How Much Should We Spend on Medical Care? The way to determine the "right" amount to spend on medical care is to have it compete with all other needs and desires including the desire to leave our children an inheritance. Then we can make judgments depending on our own values and priorities.

Every penny spent on medical care comes from us. We pay the taxes and we earn our benefits as surely as we earn our wages. We, not some distant bureaucracy, should decide how that money is spent. Once we regain control of the dollars, the system will rearrange itself to suit us.
Greg Scandlen, Frederick, MD


Information, Please. Sun Yat-Sen Univ. in Taipeh, Taiwan, has a unit for extracorporeal counterpulsation, a treatment approved by Medicare only for patients too ill to undergo coronary artery bypass. Can anyone tell us how to reach them for price quotations? It is sad that I must refer patients out of the country because we give inferior, not just costly, care.
Edward Harshman, M.D., Dade City, FL


The Key to Sustainability... lies in reducing the amount of money that goes into the third-party payment system. Medical care costs a lot because third-party payment costs a lot.

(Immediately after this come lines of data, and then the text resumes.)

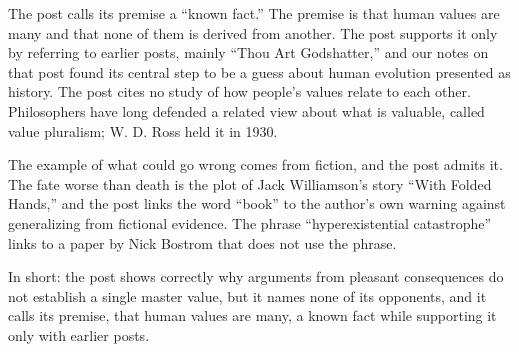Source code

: \begin{afterword}
The post calls its premise a ``known fact.'' The premise is that human values are many and that none of them is derived from another. The post supports it only by referring to earlier posts, mainly ``Thou Art Godshatter,'' and our notes on that post found its central step to be a guess about human evolution presented as history. The post cites no study of how people's values relate to each other. Philosophers have long defended a related view about what is valuable, called value pluralism; W. D. Ross held it in 1930.

The example of what could go wrong comes from fiction, and the post admits it. The fate worse than death is the plot of Jack Williamson's story ``With Folded Hands,'' and the post links the word ``book'' to the author's own warning against generalizing from fictional evidence. The phrase ``hyperexistential catastrophe'' links to a paper by Nick Bostrom that does not use the phrase.

In short: the post shows correctly why arguments from pleasant consequences do not establish a single master value, but it names none of its opponents, and it calls its premise, that human values are many, a known fact while supporting it only with earlier posts.
\end{afterword}
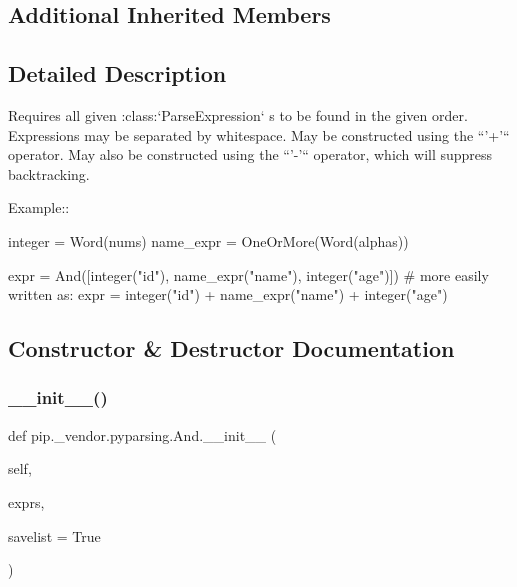 \subsection*{Additional Inherited Members}


\subsection{Detailed Description}
\begin{DoxyVerb}Requires all given :class:`ParseExpression` s to be found in the given order.
Expressions may be separated by whitespace.
May be constructed using the ``'+'`` operator.
May also be constructed using the ``'-'`` operator, which will
suppress backtracking.

Example::

    integer = Word(nums)
    name_expr = OneOrMore(Word(alphas))

    expr = And([integer("id"), name_expr("name"), integer("age")])
    # more easily written as:
    expr = integer("id") + name_expr("name") + integer("age")
\end{DoxyVerb}
 

\subsection{Constructor \& Destructor Documentation}
\mbox{\label{classpip_1_1__vendor_1_1pyparsing_1_1And_a83632fa6cb44efd158f0c82ec13cca0b}} 
\subsubsection{\texorpdfstring{\+\_\+\+\_\+init\+\_\+\+\_\+()}{\_\_init\_\_()}}
{\footnotesize\ttfamily def pip.\+\_\+vendor.\+pyparsing.\+And.\+\_\+\+\_\+init\+\_\+\+\_\+ (\begin{DoxyParamCaption}\item[{}]{self,  }\item[{}]{exprs,  }\item[{}]{savelist = {\ttfamily True} }\end{DoxyParamCaption})}



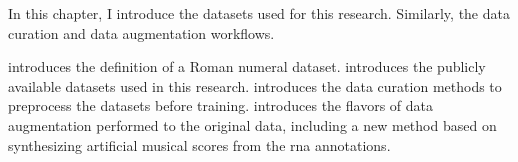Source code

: 
In this chapter, I introduce the datasets used for this
research. Similarly, the data curation and data augmentation
workflows.

 introduces the
definition of a Roman numeral dataset.
 introduces the publicly available
datasets used in this research. 
introduces the data curation methods to preprocess the
datasets before training. 
introduces the flavors of data augmentation performed to the
original data, including a new method based on synthesizing
artificial musical scores from the \gls{rna} annotations.
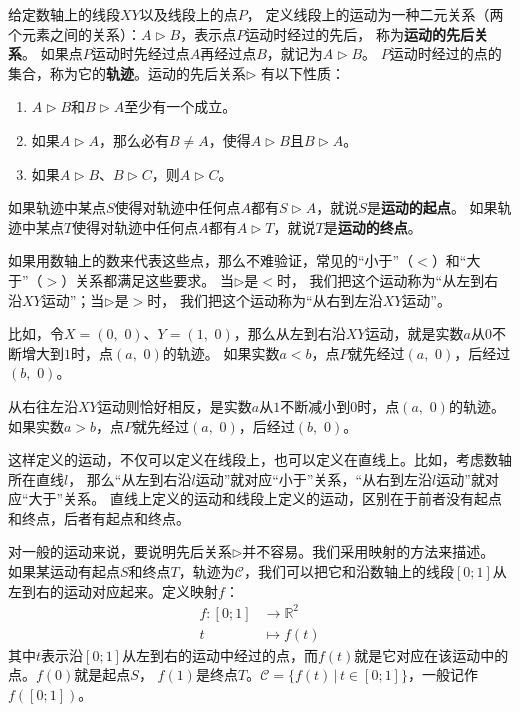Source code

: \documentclass[12pt,UTF8]{ctexbook}
\begin{document}
给定数轴上的线段$XY$以及线段上的点$P$，
定义线段上的运动为一种二元关系（两个元素之间的关系）：$A \triangleright B$，表示点$P$运动时经过的先后，
称为\textbf{运动的先后关系}。
如果点$P$运动时先经过点$A$再经过点$B$，就记为$A \triangleright B$。
$P$运动时经过的点的集合，称为它的\textbf{轨迹}。运动的先后关系$\triangleright$
有以下性质：
\begin{enumerate}
    \item $A \triangleright B$和$B \triangleright A$至少有一个成立。
    \item 如果$A \triangleright A$，那么必有$B\neq A$，使得$A \triangleright B$且$B \triangleright A$。
    \item 如果$A \triangleright B$、$B \triangleright C$，则$A \triangleright C$。
\end{enumerate}
如果轨迹中某点$S$使得对轨迹中任何点$A$都有$S \triangleright A$，就说$S$是\textbf{运动的起点}。
如果轨迹中某点$T$使得对轨迹中任何点$A$都有$A \triangleright T$，就说$T$是\textbf{运动的终点}。

如果用数轴上的数来代表这些点，那么不难验证，常见的“小于”（$<$）和“大于”（$>$）关系都满足这些要求。
当$\triangleright$是$<$时，
我们把这个运动称为“从左到右沿$XY$运动”；当$\triangleright$是$>$时，
我们把这个运动称为“从右到左沿$XY$运动”。

比如，令$X = (0,\,\,0)$、$Y = (1,\,\,0)$，那么从左到右沿$XY$运动，就是实数$a$从$0$不断增大到$1$时，点$(a,\,\,0)$的轨迹。
如果实数$a<b$，点$P$就先经过$(a,\,\,0)$，后经过$(b,\,\,0)$。

从右往左沿$XY$运动则恰好相反，是实数$a$从$1$不断减小到$0$时，点$(a,\,\,0)$的轨迹。
如果实数$a>b$，点$P$就先经过$(a,\,\,0)$，后经过$(b,\,\,0)$。

这样定义的运动，不仅可以定义在线段上，也可以定义在直线上。比如，考虑数轴所在直线$l$，
那么“从左到右沿$l$运动”就对应“小于”关系，“从右到左沿$l$运动”就对应“大于”关系。
直线上定义的运动和线段上定义的运动，区别在于前者没有起点和终点，后者有起点和终点。

对一般的运动来说，要说明先后关系$\triangleright$并不容易。我们采用映射的方法来描述。
如果某运动有起点$S$和终点$T$，轨迹为$\mathcal{C}$，我们可以把它和沿数轴上的线段$[0;1]$从左到右的运动对应起来。定义映射$f$：
\begin{align*}
    f: [0;1] &\rightarrow \mathbb{R}^2  \\
         t \,\,\, &\mapsto f(t) 
\end{align*}
其中$t$表示沿$[0;1]$从左到右的运动中经过的点，而$f(t)$就是它对应在该运动中的点。$f(0)$就是起点$S$，
$f(1)$是终点$T$。$\mathcal{C} = \{f(t)\,|\,t\in[0;1]\}$，一般记作$f([0;1])$。
\end{document}

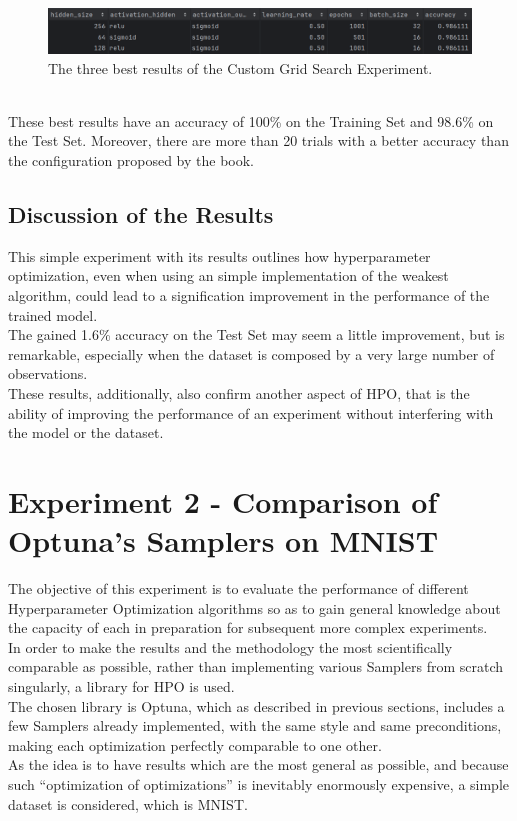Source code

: \begin{figure}[b]
	\centering
	\includegraphics[width=15cm]{figures/figure-4.1.2.png}
	\caption[Best Results of Custom Grid Search Experiment]{The three best results of the Custom Grid Search Experiment.}
	\label{fig:figure-4.1.2}
\end{figure}
\\[0.3cm]These best results have an accuracy of 100\% on the Training Set and 98.6\% on the Test Set. Moreover, there are more than 20 trials with a better accuracy than the configuration proposed by the book.

\subsection{Discussion of the Results}

This simple experiment with its results outlines how hyperparameter optimization, even when using an simple implementation of the weakest algorithm, could lead to a signification improvement in the performance of the trained model.
\\[0.3cm]The gained 1.6\% accuracy on the Test Set may seem a little improvement, but is remarkable, especially when the dataset is composed by a very large number of observations.
\\[0.3cm]These results, additionally, also confirm another aspect of HPO, that is the ability of improving the performance of an experiment without interfering with the model or the dataset.

\section{Experiment 2 - Comparison of Optuna's Samplers on MNIST}\label{sec:Experiment2-4.2}

The objective of this experiment is to evaluate the performance of different Hyperparameter Optimization algorithms so as to gain general knowledge about the capacity of each in preparation for subsequent more complex experiments.
\\[0.3cm]In order to make the results and the methodology the most scientifically comparable as possible, rather than implementing various Samplers from scratch singularly, a library for HPO is used.
\\[0.3cm]The chosen library is Optuna, which as described in previous sections, includes a few Samplers already implemented, with the same style and same preconditions, making each optimization perfectly comparable to one other.
\\[0.3cm]As the idea is to have results which are the most general as possible, and because such “optimization of optimizations” is inevitably enormously expensive, a simple dataset is considered, which is MNIST.

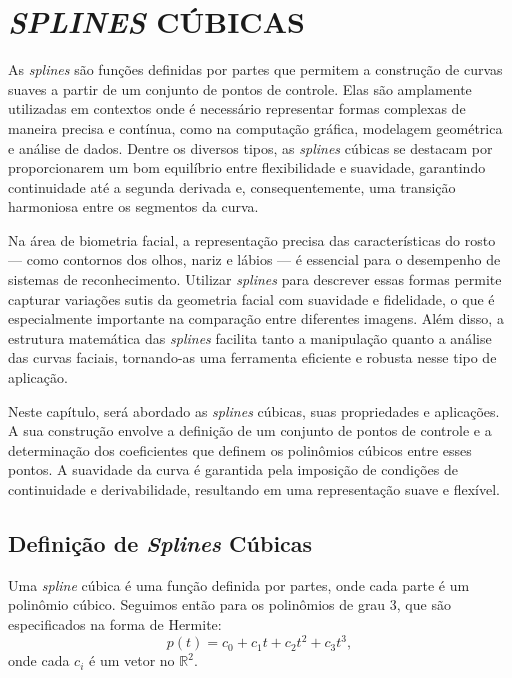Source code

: \chapter{\textit{SPLINES} CÚBICAS} \label{cha:splines}

As \textit{splines} são funções definidas por partes que permitem a construção de curvas suaves a partir de um conjunto de pontos de controle. Elas são amplamente utilizadas em contextos onde é necessário representar formas complexas de maneira precisa e contínua, como na computação gráfica, modelagem geométrica e análise de dados. Dentre os diversos tipos, as \textit{splines} cúbicas se destacam por proporcionarem um bom equilíbrio entre flexibilidade e suavidade, garantindo continuidade até a segunda derivada e, consequentemente, uma transição harmoniosa entre os segmentos da curva.

Na área de biometria facial, a representação precisa das características do rosto — como contornos dos olhos, nariz e lábios — é essencial para o desempenho de sistemas de reconhecimento. Utilizar \textit{splines} para descrever essas formas permite capturar variações sutis da geometria facial com suavidade e fidelidade, o que é especialmente importante na comparação entre diferentes imagens. Além disso, a estrutura matemática das \textit{splines} facilita tanto a manipulação quanto a análise das curvas faciais, tornando-as uma ferramenta eficiente e robusta nesse tipo de aplicação.

Neste capítulo, será abordado as \textit{splines} cúbicas, suas propriedades e aplicações. A sua construção envolve a definição de um conjunto de pontos de controle e a determinação dos coeficientes que definem os polinômios cúbicos entre esses pontos. A suavidade da curva é garantida pela imposição de condições de continuidade e derivabilidade, resultando em uma representação suave e flexível.

\section{Definição de \textit{Splines} Cúbicas}
\label{sec:definicao-splines-cubicas}
Uma \textit{spline} cúbica é uma função definida por partes, onde cada parte é um polinômio cúbico. Seguimos então para os polinômios de grau 3, que são especificados na forma de Hermite:
\begin{equation}
    p(t) = c_0 + c_1t + c_2t^2 + c_3t^3,
\end{equation}
onde cada $c_i$ é um vetor no $\mathbb{R}^2$.

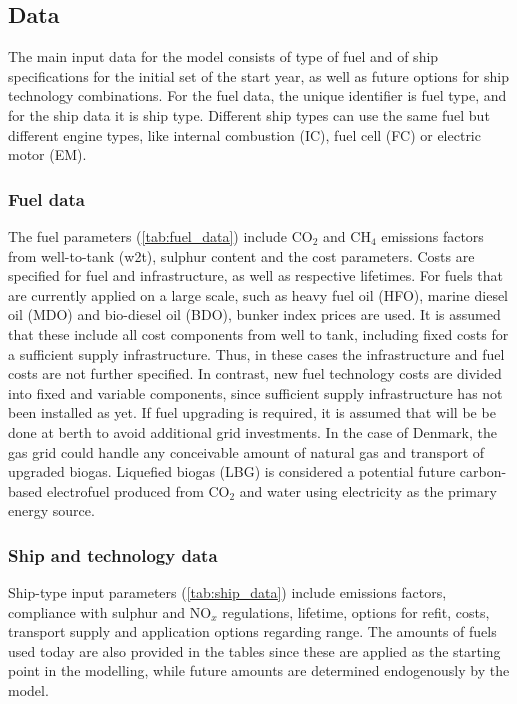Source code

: \documentclass[article]{elsarticle}
\begin{document}
\glsdisablehyper
\glsaddall
\begin{table}[h]
\begin{mdframed}
\footnotesize{
\begin{multicols}{2}
\printglossary[style=tree,type=obj]
\end{multicols}
}
\end{mdframed}
\label{box:nomenclature_obj}
\end{table}



\subsection{Data}
\label{subsec:Dat}
The main input data for the model consists of type of fuel and of ship specifications for the initial set of the start year, as well as future options for ship technology combinations. For the fuel data, the unique identifier is fuel type, and for the ship data it is ship type. Different ship types can use the same fuel but different engine types, like internal combustion (IC), fuel cell (FC) or electric motor (EM).

\subsubsection{Fuel data}
The fuel parameters (\autoref{tab:fuel_data}) include CO$_2$ and CH$_4$ emissions factors from well-to-tank (w2t), sulphur content and the cost parameters. Costs are specified for fuel and infrastructure, as well as respective lifetimes. For fuels that are currently applied on a large scale, such as heavy fuel oil (HFO), marine diesel oil (MDO) and bio-diesel oil (BDO),  bunker index prices are used. It is assumed that these include all cost components from well to tank, including fixed costs for a sufficient supply infrastructure. Thus, in these cases the infrastructure and fuel costs are not further specified. In contrast, new fuel technology costs are divided into fixed and variable components, since sufficient supply infrastructure has not been installed as yet. If fuel upgrading is required, it is assumed that will be be done at berth to avoid additional grid investments. In the case of Denmark, the gas grid could handle any conceivable amount of natural gas and transport of upgraded biogas. Liquefied biogas (LBG) is considered a potential future carbon-based electrofuel produced from CO$_2$ and water using electricity as the primary energy source.


\subsubsection{Ship and technology data}
Ship-type input parameters (\autoref{tab:ship_data}) include emissions factors, compliance with sulphur and NO$_x$ regulations, lifetime, options for refit, costs, transport supply and application options regarding range. The amounts of fuels used today are also provided in the tables since these are applied as the starting point in the modelling, while future amounts are determined endogenously by the model.
\end{document}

Hogs get slaughtered. Pigs get fed. The third-party system is a hog. If we want patient empowerment, we need to put the hog on a financial diet. Slim the big fellas down and watch the transformation from fat, unresponsive mud wallowers into agile, competitive piglets.
Joseph Lee Pugh, Diamondhead, MS


Medicare Drug Benefits... would increase dependence on government, turn the pharmaceutical industry into a government supplicant, and further the project of nationalizing medicine. Republicans don't seem to know how to argue against increasing entitlements. Maybe the fun of being a public official is proportional to the amount of other people's money that you get to spend.
Linda Gorman, Englewood, CO


Could Americans Save for Retirement? See www.dinkytown.net to see how easy it would be. The savings from carrying a $2 bagged lunch instead of buying a $6.50 deli lunch every workday for 45 years, invested at 6%, would amount to a nestegg of $237,164 by age 65.